La mâchoire de Lorenzo se crispe. Il se tourne vers moi, sa voix tombant à un commandement bas et dangereux. « Donne les boucles d'oreilles à Isabelle. »
Je croise son regard, et pour la première fois depuis des mois, je ne détourne pas les yeux.
« Non », dis-je, ma voix claire et froide. « Je suis Madame Ricci. C'est un droit qui m'est réservé. »
La bouche d'Isabelle s'ouvre. Pendant une seconde, je peux presque voir les mots se former sur ses lèvres : Mais tu as signé les papiers du divorce ! Elle se rattrape juste à temps, mais le regard affolé dans ses yeux me dit tout.
Le regard de Lorenzo oscille entre nous, une lueur de confusion dans ses yeux.
Isabelle se met immédiatement à pleurer. De grosses larmes théâtrales roulent sur ses joues. « Si tu ne peux même pas faire ça pour moi, Enzo », sanglote-t-elle, « alors peut-être que je devrais juste partir. Pour toujours. »
C'est la seule menace qui fonctionne toujours.
Il la serre dans ses bras, sa voix un grognement possessif. « Tu ne vas nulle part. » Ses yeux, lorsqu'ils croisent les miens par-dessus son épaule, sont comme des éclats de glace. « Désobéis-moi encore » – son murmure une lame destinée uniquement à moi – « et je ne te montrerai aucune pitié. »
Juste à ce moment, un assistant de la vente aux enchères apparaît avec un nouvel article sur un plateau de velours. C'est une petite boîte doublée de velours.
Lorenzo prend le micro. « Le prochain article », annonce-t-il, sa voix résonnant dans la salle silencieuse, « est un effet personnel de ma femme, Séraphine Ricci. »
Il ouvre la boîte. À l'intérieur, niché sur de la soie noire, se trouve un de mes sous-vêtements. Une toile délicate de dentelle et de soie – un cadeau de notre dernier anniversaire. Il le suspend à deux doigts pour que toute la salle le voie.
L'air dans mes poumons se transforme en glace.
« Les enchères commenceront à un million d'euros », dit-il, un sourire cruel tordant ses lèvres. « Il est accompagné d'une collection de photographies privées. »
Il m'humilie publiquement. Il me rejette pour elle.
Ma main vole instinctivement vers mon téléphone, une impulsion désespérée et futile pour enchérir sur ma propre dignité. Mes lignes de crédit ont été gelées. Il a pensé à tout.
De jeunes fils arrogants d'autres Dons commencent à crier des offres, leurs yeux lubriques sur moi, me déshabillant du regard. Le prix grimpe à trois millions.
Lorenzo, tenant toujours Isabelle près de lui, lui murmure à l'oreille. « Amuse-toi un peu. »

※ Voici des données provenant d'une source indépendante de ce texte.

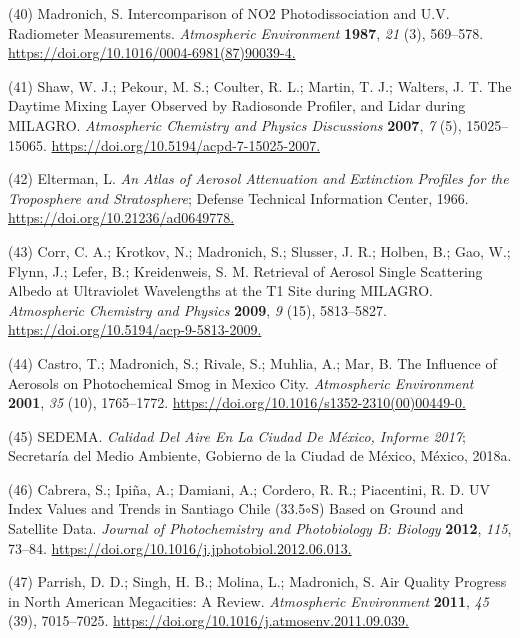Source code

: \documentclass[10pt]{article}
\begin{document}
\label{csl:40}(40) Madronich, S. {Intercomparison of {NO}2 Photodissociation and U.V. Radiometer Measurements}. \textit{Atmospheric Environment} \textbf{1987}, \textit{21} (3), 569–578. \url{https://doi.org/10.1016/0004-6981(87)90039-4.}

\label{csl:41}(41) Shaw, W. J.; Pekour, M. S.; Coulter, R. L.; Martin, T. J.; Walters, J. T. {The Daytime Mixing Layer Observed by Radiosonde Profiler, and Lidar during {MILAGRO}}. \textit{Atmospheric Chemistry and Physics Discussions} \textbf{2007}, \textit{7} (5), 15025–15065. \url{https://doi.org/10.5194/acpd-7-15025-2007.}

\label{csl:42}(42) Elterman, L. \textit{{An Atlas of Aerosol Attenuation and Extinction Profiles for the Troposphere and Stratosphere}}; Defense Technical Information Center, 1966. \url{https://doi.org/10.21236/ad0649778.}

\label{csl:43}(43) Corr, C. A.; Krotkov, N.; Madronich, S.; Slusser, J. R.; Holben, B.; Gao, W.; Flynn, J.; Lefer, B.; Kreidenweis, S. M. {Retrieval of Aerosol Single Scattering Albedo at Ultraviolet Wavelengths at the T1 Site during {MILAGRO}}. \textit{Atmospheric Chemistry and Physics} \textbf{2009}, \textit{9} (15), 5813–5827. \url{https://doi.org/10.5194/acp-9-5813-2009.}

\label{csl:44}(44) Castro, T.; Madronich, S.; Rivale, S.; Muhlia, A.; Mar, B. {The Influence of Aerosols on Photochemical Smog in Mexico City}. \textit{Atmospheric Environment} \textbf{2001}, \textit{35} (10), 1765–1772. \url{https://doi.org/10.1016/s1352-2310(00)00449-0.}

\label{csl:45}(45) SEDEMA. \textit{{Calidad Del Aire En La Ciudad De México, Informe 2017}}; Secretaría del Medio Ambiente, Gobierno de la Ciudad de México, México, 2018a.

\label{csl:46}(46) Cabrera, S.; Ipi{\~{n}}a, A.; Damiani, A.; Cordero, R. R.; Piacentini, R. D. {{UV} Index Values and Trends in Santiago Chile (33.5$\circ$S) Based on Ground and Satellite Data}. \textit{Journal of Photochemistry and Photobiology B: Biology} \textbf{2012}, \textit{115}, 73–84. \url{https://doi.org/10.1016/j.jphotobiol.2012.06.013.}

\label{csl:47}(47) Parrish, D. D.; Singh, H. B.; Molina, L.; Madronich, S. {Air Quality Progress in North American Megacities: A Review}. \textit{Atmospheric Environment} \textbf{2011}, \textit{45} (39), 7015–7025. \url{https://doi.org/10.1016/j.atmosenv.2011.09.039.}
\end{document}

Isabelle sourit, une courbe lente et triomphante de ses lèvres. Elle lève la main. « Cinq millions », crie-t-elle, sa voix résonnant de domination.

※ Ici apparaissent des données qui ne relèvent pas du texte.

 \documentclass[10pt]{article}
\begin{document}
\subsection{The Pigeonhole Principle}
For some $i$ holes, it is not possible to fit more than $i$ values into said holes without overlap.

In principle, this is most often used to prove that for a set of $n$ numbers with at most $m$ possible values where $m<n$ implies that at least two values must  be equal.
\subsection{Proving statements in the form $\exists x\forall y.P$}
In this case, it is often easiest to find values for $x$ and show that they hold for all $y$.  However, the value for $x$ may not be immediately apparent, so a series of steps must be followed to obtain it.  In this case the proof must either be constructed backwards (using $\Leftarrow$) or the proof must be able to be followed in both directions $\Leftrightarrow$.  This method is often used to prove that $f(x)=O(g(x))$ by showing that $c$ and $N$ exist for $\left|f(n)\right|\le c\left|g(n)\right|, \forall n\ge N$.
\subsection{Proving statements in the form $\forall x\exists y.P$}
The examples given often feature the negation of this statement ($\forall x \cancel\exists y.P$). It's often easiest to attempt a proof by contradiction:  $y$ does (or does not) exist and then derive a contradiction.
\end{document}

La salle se tait. C'est l'enchère gagnante.
Je regarde, engourdie, cette petite boîte, symbole de mon moi le plus intime, être remise à la maîtresse de mon mari devant tout le monde criminel. Elle tient la boîte, ses yeux brillant de victoire. Je ferme les miens, endurant l'humiliation ultime.
Je m'échappe de la salle de bal étouffante dès la fin de la vente, cherchant refuge dans un couloir de service calme. Mais le répit est de courte durée. Isabelle s'approche de moi.

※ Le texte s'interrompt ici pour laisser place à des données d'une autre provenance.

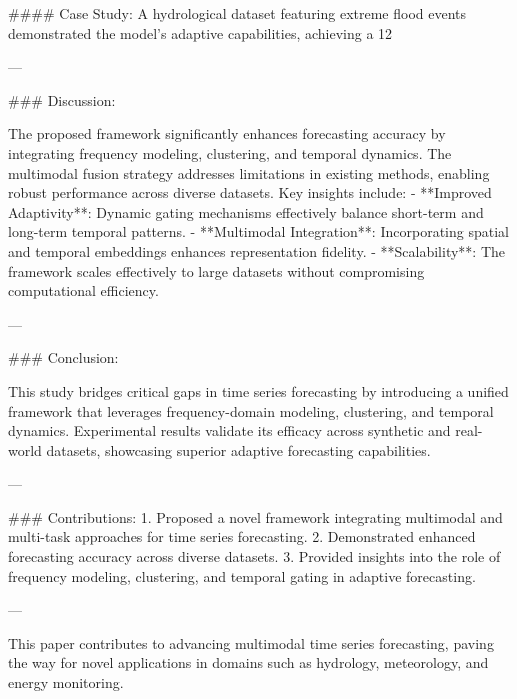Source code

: #### Case Study:
A hydrological dataset featuring extreme flood events demonstrated the model's adaptive capabilities, achieving a 12%

---

### Discussion:

The proposed framework significantly enhances forecasting accuracy by integrating frequency modeling, clustering, and temporal dynamics. The multimodal fusion strategy addresses limitations in existing methods, enabling robust performance across diverse datasets. Key insights include:
- **Improved Adaptivity**: Dynamic gating mechanisms effectively balance short-term and long-term temporal patterns.
- **Multimodal Integration**: Incorporating spatial and temporal embeddings enhances representation fidelity.
- **Scalability**: The framework scales effectively to large datasets without compromising computational efficiency.

---

### Conclusion:

This study bridges critical gaps in time series forecasting by introducing a unified framework that leverages frequency-domain modeling, clustering, and temporal dynamics. Experimental results validate its efficacy across synthetic and real-world datasets, showcasing superior adaptive forecasting capabilities.

---

### Contributions:
1. Proposed a novel framework integrating multimodal and multi-task approaches for time series forecasting.
2. Demonstrated enhanced forecasting accuracy across diverse datasets.
3. Provided insights into the role of frequency modeling, clustering, and temporal gating in adaptive forecasting.

--- 

This paper contributes to advancing multimodal time series forecasting, paving the way for novel applications in domains such as hydrology, meteorology, and energy monitoring.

« Quatre-vingt-dix-sept pour cent », murmure-t-elle. « Il est presque entièrement à moi. »
Je ne la regarde même pas. Je me retourne et m'éloigne.
« Ne me tourne pas le dos ! » siffle-t-elle, ses doigts s'enfonçant dans mon bras comme des serres. Ses yeux sont fous. « Te faire du mal est le seul moyen de le gagner complètement. Il adore te voir souffrir. »
Elle fracasse un verre de vin voisin contre le bord d'une console en marbre. Avant que je puisse comprendre ce qui se passe, elle saisit un éclat dentelé et le traîne, délibérément et vicieusement, sur son propre avant-bras.
Puis elle pousse un cri à glacer le sang juste au moment où les pas de Lorenzo résonnent au bout du couloir. Il tourne au coin une seconde plus tard.
Faiblement, elle pointe un doigt tremblant vers moi.